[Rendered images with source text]
= = =

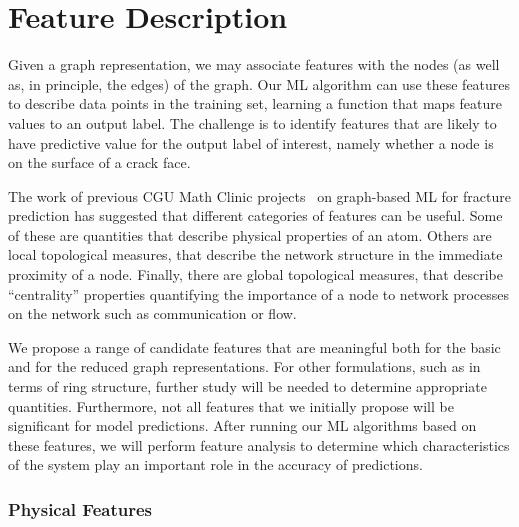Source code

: \section{Feature Description}
\label{subsec: Features}
Given a graph representation, we may associate features with the nodes (as well as, in principle, the edges) of the graph.  Our ML algorithm can use these features to describe data points in the training set, learning a function that maps feature values to an output label.  The challenge is to identify features that are likely to have predictive value for the output label of interest, namely whether a node is on the surface of a crack face.


The work of previous CGU Math Clinic projects~\cite{valera2018machine,schwarzer2019learning} on graph-based ML for fracture prediction has suggested that different categories of features can be useful. Some of these are quantities that describe physical properties of an atom.  Others are local topological measures, that describe the network structure in the immediate proximity of a node. Finally, there are global topological measures, that describe ``centrality'' properties quantifying the importance of a node to network processes on the network such as communication or flow.

We propose a range of candidate features that are meaningful both for the basic and for the reduced graph representations.  For other formulations, such as in terms of ring structure, further study will be needed to determine appropriate quantities.  Furthermore, not all features that we initially propose will be significant for model predictions.  After running our ML algorithms based on these features, we will perform feature analysis to determine which characteristics of the system play an important role in the accuracy of predictions.

\subsubsection{Physical Features}
\label{subsubsec: Physical Features}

= = =

_DIRECTIONS FOR THIS TASK_. Transcribe the records above exactly, excluding every picture.

_ANSWER SECTION_.
Source code

: \section{Feature Description}
\label{subsec: Features}
Given a graph representation, we may associate features with the nodes (as well as, in principle, the edges) of the graph.  Our ML algorithm can use these features to describe data points in the training set, learning a function that maps feature values to an output label.  The challenge is to identify features that are likely to have predictive value for the output label of interest, namely whether a node is on the surface of a crack face.


The work of previous CGU Math Clinic projects~\cite{valera2018machine,schwarzer2019learning} on graph-based ML for fracture prediction has suggested that different categories of features can be useful. Some of these are quantities that describe physical properties of an atom.  Others are local topological measures, that describe the network structure in the immediate proximity of a node. Finally, there are global topological measures, that describe ``centrality'' properties quantifying the importance of a node to network processes on the network such as communication or flow.

We propose a range of candidate features that are meaningful both for the basic and for the reduced graph representations.  For other formulations, such as in terms of ring structure, further study will be needed to determine appropriate quantities.  Furthermore, not all features that we initially propose will be significant for model predictions.  After running our ML algorithms based on these features, we will perform feature analysis to determine which characteristics of the system play an important role in the accuracy of predictions.

\subsubsection{Physical Features}
\label{subsubsec: Physical Features}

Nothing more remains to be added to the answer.